At the time, the Missouri Compromise was seen as a critical agreement to preserve the balance of power in Congress between slave and free states, and keep the Union intact.

On February 16, 1820, the Senate agreed to consider the admission of Maine and Missouri as states combined in one bill. The following day the Senate changed the bill to say that slavery was banned in the Louisiana Territory north of the 36° 30´ latitude line, except for Missouri.

But the House rejected the Senate bill and voted to admit Missouri without slavery. A compromise bill based on proposals by Senator Henry Clay of Kentucky passed the House by three votes on March 3. Three days later, President James Monroe signed the bill into law.

The Missouri Compromise kept the peace, but its critics in the South objected to the federal government imposing any restrictions on a state that wished to have slavery as an institution. As new states were admitted, a balance was kept between free and slave states until 1850.

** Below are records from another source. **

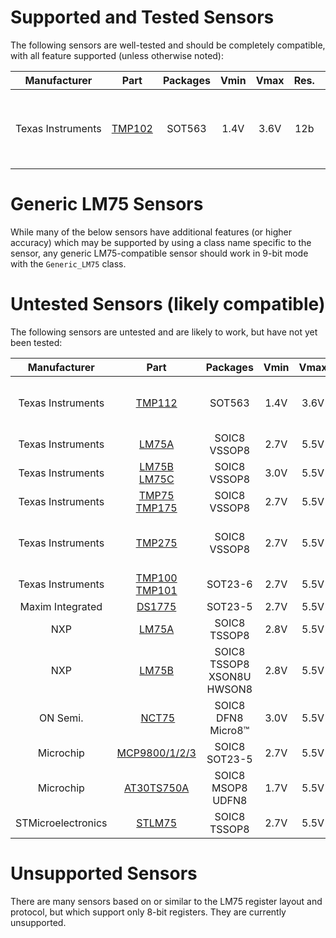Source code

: # Supported and Tested Sensors #

The following sensors are well-tested and should be completely compatible, with all feature supported (unless otherwise noted):

 Manufacturer | Part | Packages | Vmin | Vmax | Res. | Acc. | Class(es) | Notes
:------------:|:----:|:--------:|:----:|:----:|:----:|:----:|:---------:| -----
Texas&nbsp;Instruments | [TMP102](http://www.ti.com/lit/ds/symlink/tmp102.pdf) | SOT563 | 1.4V | 3.6V | 12b | ±1°C | `TI_TMP102` | Very small package<br>Extended range 150°C

# Generic LM75 Sensors #

While many of the below sensors have additional features (or higher accuracy) which may be supported by using a class name specific to the sensor, any generic LM75-compatible sensor should work in 9-bit mode with the `Generic_LM75` class.

# Untested Sensors (likely compatible) #

The following sensors are untested and are likely to work, but have not yet been tested:

 Manufacturer | Part | Packages | Vmin | Vmax | Res. | Acc. | Class(es) | Notes
:------------:|:----:|:--------:|:----:|:----:|:----:|:----:|:---------:| -----
Texas&nbsp;Instruments | [TMP112](http://www.ti.com/lit/ds/symlink/tmp112.pdf) | SOT563 | 1.4V | 3.6V | 12b | ±0.5°C | `TI_TMP112` | TMP102 with higher accuracy
Texas&nbsp;Instruments | [LM75A](http://www.ti.com/lit/ds/symlink/lm75a.pdf) | SOIC8<br>VSSOP8 | 2.7V | 5.5V | 9b | ±2°C | `TI_LM75A` |
Texas&nbsp;Instruments | [LM75B<br>LM75C](http://www.ti.com/lit/ds/symlink/lm75b.pdf) | SOIC8<br>VSSOP8 | 3.0V | 5.5V | 9b | ±2°C | `TI_LM75B`<br>`TI_LM75C` |
Texas&nbsp;Instruments | [TMP75<br>TMP175](http://www.ti.com/lit/ds/symlink/tmp175.pdf) | SOIC8<br>VSSOP8 | 2.7V | 5.5V | 12b | ±1°C | `TI_TMP75`<br>`TI_TMP175` |
Texas&nbsp;Instruments | [TMP275](http://www.ti.com/lit/ds/symlink/tmp275.pdf) | SOIC8<br>VSSOP8 | 2.7V | 5.5V | 12b | ±0.5°C | `TI_TMP275` | TMP175 with more accuracy
Texas&nbsp;Instruments | [TMP100<br>TMP101](http://www.ti.com/lit/ds/symlink/tmp100.pdf) | SOT23-6 | 2.7V | 5.5V | 12b | ±1°C | `TI_TMP100`<br>`TI_TMP101` |
Maxim&nbsp;Integrated | [DS1775](https://datasheets.maximintegrated.com/en/ds/DS1775-DS1775R.pdf) | SOT23-5 | 2.7V | 5.5V | 12b | ±2°C | `Maxim_DS1775`
NXP | [LM75A](https://www.nxp.com/docs/en/data-sheet/LM75A.pdf) | SOIC8<br>TSSOP8 | 2.8V | 5.5V | 11b | ±2°C | `NXP_LM75A` |
NXP | [LM75B](https://www.nxp.com/docs/en/data-sheet/LM75B.pdf) | SOIC8<br>TSSOP8<br>XSON8U<br>HWSON8 | 2.8V | 5.5V | 11b | ±2°C | `NXP_LM75B` |
ON Semi. | [NCT75](https://www.onsemi.com/pub/Collateral/NCT75-D.PDF) | SOIC8<br>DFN8<br>Micro8™ | 3.0V | 5.5V | 12b | ±1°C | `ON_NCT75` |
Microchip | [MCP9800/1/2/3](http://ww1.microchip.com/downloads/en/DeviceDoc/21909d.pdf) | SOIC8<br>SOT23-5 | 2.7V | 5.5V | 12b | ±1°C | |
Microchip | [AT30TS750A](http://ww1.microchip.com/downloads/en/DeviceDoc/Atmel-8855-DTS-AT30TS750A-Datasheet.pdf) | SOIC8<br>MSOP8<br>UDFN8 | 1.7V | 5.5V | 12b | ±0.5°C | | Non-volatile registers
STMicroelectronics | [STLM75](http://www.st.com/content/ccc/resource/technical/document/datasheet/22/c6/56/13/dd/59/4b/43/CD00153511.pdf/files/CD00153511.pdf/jcr:content/translations/en.CD00153511.pdf) | SOIC8<br>TSSOP8 | 2.7V | 5.5V | 9b | ±2°C

# Unsupported Sensors #

There are many sensors based on or similar to the LM75 register layout and protocol, but which support only 8-bit registers. They are currently unsupported.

California was then admitted as a free state, but it had to agree to have one pro-Slave member in the Senate to maintain a free state-slave state balance.

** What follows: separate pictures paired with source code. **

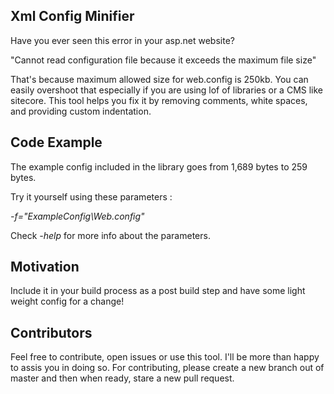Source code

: ## Xml Config Minifier

Have you ever seen this error in your asp.net website? 

"Cannot read configuration file because it exceeds the maximum file size" 

That's because maximum allowed size for web.config is 250kb. 
You can easily overshoot that especially if you are using lof of libraries or a CMS like sitecore. 
This tool helps you fix it by removing comments, white spaces, and providing custom indentation. 

## Code Example

The example config included in the library goes from 1,689 bytes to 259 bytes. 

Try it yourself using these parameters : 

*-f="ExampleConfig\\Web.config"*

Check *-help* for more info about the parameters. 

## Motivation

Include it in your build process as a post build step and have some light weight config for a change! 

## Contributors

Feel free to contribute, open issues or use this tool. I'll be more than happy to assis you in doing so. For contributing, please create a new branch out of master and then when ready, stare a new pull request.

In 1854, the Kansas-Nebraska Act repealed the Missouri Compromise. It allowed for free, white male citizens of the two territories to decide if they would apply for admission as a free or a slave state. Violence broke out in Kansas, which delayed its admission to the Union.

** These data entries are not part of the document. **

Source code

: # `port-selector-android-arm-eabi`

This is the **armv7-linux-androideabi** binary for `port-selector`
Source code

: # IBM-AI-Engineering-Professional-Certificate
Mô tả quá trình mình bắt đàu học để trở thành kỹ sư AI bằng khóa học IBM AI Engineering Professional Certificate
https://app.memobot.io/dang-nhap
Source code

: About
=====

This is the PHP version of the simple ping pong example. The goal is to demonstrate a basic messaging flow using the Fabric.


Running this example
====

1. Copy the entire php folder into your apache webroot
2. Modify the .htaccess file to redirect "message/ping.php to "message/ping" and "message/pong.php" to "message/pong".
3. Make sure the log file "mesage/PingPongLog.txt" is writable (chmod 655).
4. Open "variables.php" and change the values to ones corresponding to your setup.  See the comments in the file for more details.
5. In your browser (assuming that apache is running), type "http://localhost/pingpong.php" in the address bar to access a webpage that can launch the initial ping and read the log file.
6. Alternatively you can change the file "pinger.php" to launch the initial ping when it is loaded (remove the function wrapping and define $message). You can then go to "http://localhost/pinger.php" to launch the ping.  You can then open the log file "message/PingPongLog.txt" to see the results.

The Dred Scott v. Sandford decision by the Supreme Court in 1857 found that the Missouri Compromise was unconstitutional. Chief Justice Roger Taney and six other Justices ruled that Missouri Compromise was illegal because Congress had no power to prohibit slavery in the territories, and slave masters were guaranteed property rights under the Fifth Amendment.

Later, the 13th and 14th Amendments overturned major parts of the Dred Scott decision—notably, the part of the ruling that held that African Americans could not be citizens under the Constitution.